TASK INPUT section start

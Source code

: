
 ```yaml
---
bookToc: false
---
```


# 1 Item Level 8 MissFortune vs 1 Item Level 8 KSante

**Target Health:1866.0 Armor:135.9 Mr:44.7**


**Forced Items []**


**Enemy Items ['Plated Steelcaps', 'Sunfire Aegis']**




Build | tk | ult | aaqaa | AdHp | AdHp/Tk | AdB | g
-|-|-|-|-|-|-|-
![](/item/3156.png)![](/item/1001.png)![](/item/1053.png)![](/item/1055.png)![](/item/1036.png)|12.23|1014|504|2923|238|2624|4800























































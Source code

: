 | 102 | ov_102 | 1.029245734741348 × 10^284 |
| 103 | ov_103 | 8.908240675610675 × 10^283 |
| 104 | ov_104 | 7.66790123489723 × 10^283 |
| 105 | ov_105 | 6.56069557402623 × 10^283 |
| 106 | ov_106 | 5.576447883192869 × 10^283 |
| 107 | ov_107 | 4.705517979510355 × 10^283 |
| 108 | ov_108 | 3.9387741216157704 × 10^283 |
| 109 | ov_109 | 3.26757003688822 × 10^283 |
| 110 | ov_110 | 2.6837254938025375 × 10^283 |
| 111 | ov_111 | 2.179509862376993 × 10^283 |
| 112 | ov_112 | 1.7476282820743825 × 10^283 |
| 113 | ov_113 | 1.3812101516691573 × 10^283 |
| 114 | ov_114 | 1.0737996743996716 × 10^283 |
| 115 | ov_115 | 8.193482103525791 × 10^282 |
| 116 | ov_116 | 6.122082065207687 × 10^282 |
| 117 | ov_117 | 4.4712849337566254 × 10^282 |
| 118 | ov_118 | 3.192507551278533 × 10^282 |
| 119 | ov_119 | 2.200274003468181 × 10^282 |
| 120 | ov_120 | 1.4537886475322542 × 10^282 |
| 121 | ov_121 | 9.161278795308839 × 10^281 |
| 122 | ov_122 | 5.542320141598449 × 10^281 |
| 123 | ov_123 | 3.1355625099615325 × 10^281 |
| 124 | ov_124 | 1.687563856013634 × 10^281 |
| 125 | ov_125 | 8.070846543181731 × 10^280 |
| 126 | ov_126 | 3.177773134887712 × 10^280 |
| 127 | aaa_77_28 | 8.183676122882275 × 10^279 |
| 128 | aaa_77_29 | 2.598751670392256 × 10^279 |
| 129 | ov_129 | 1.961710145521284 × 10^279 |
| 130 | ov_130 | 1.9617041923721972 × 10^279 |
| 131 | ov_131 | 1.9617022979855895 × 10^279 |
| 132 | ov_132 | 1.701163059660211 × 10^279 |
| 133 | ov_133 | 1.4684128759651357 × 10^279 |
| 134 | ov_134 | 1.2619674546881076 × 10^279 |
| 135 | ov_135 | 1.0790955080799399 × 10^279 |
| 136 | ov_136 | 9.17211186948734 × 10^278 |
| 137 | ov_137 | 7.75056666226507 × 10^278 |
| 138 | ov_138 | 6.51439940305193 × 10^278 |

TASK INPUT section end

TASK INSTRUCTIONS: Could you find every line in the records above that has the string "Items" and copy it?

ANSWER TO THE PROBLEM:
**Forced Items []**
**Enemy Items ['Plated Steelcaps', 'Sunfire Aegis']**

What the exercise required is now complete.